▶ [Items listed in a dataset]:
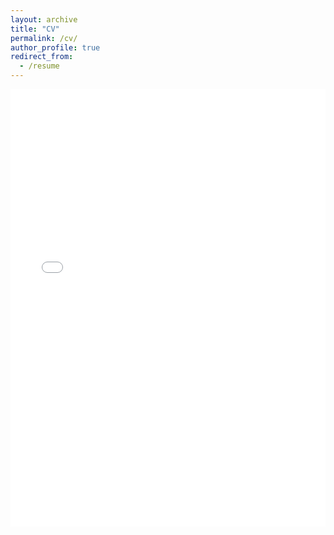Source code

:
 ```yaml
---
layout: archive
title: "CV"
permalink: /cv/
author_profile: true
redirect_from:
  - /resume
---
```


<iframe src="/files/pdf/ZhangYifanCV.pdf" width="100%" height="700" frameborder="no" border="0" marginwidth="0" marginheight="0"></iframe>

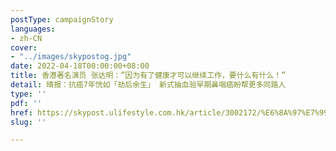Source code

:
 ```yaml
---
postType: campaignStory
languages:
- zh-CN
cover:
- "../images/skypostog.jpg"
date: 2022-04-18T00:00:00+08:00
title: 香港著名演员 张达明：”因为有了健康才可以继续工作，要什么有什么！”
detail: 晴报：抗癌7年恍如「劫后余生」 新式抽血验早期鼻咽癌盼帮更多同路人
type: ''
pdf: ''
href: https://skypost.ulifestyle.com.hk/article/3002172/%E6%8A%97%E7%99%8C7%E5%B9%B4%E6%81%8D%E5%A6%82%E3%80%8C%E5%8A%AB%E5%BE%8C%E9%A4%98%E7%94%9F%E3%80%8D%20%20%E6%96%B0%E5%BC%8F%E6%8A%BD%E8%A1%80%E9%A9%97%E6%97%A9%E6%9C%9F%E9%BC%BB%E5%92%BD%E7%99%8C%E7%9B%BC%E5%B9%AB%E6%9B%B4%E5%A4%9A%E5%90%8C%E8%B7%AF%E4%BA%BA
slug: ''

---
```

▶ [TASK GOAL]:
Wherever a line above contains the string "title", count it; then give the total alone.

▶ [TASK SOLUTION]:
2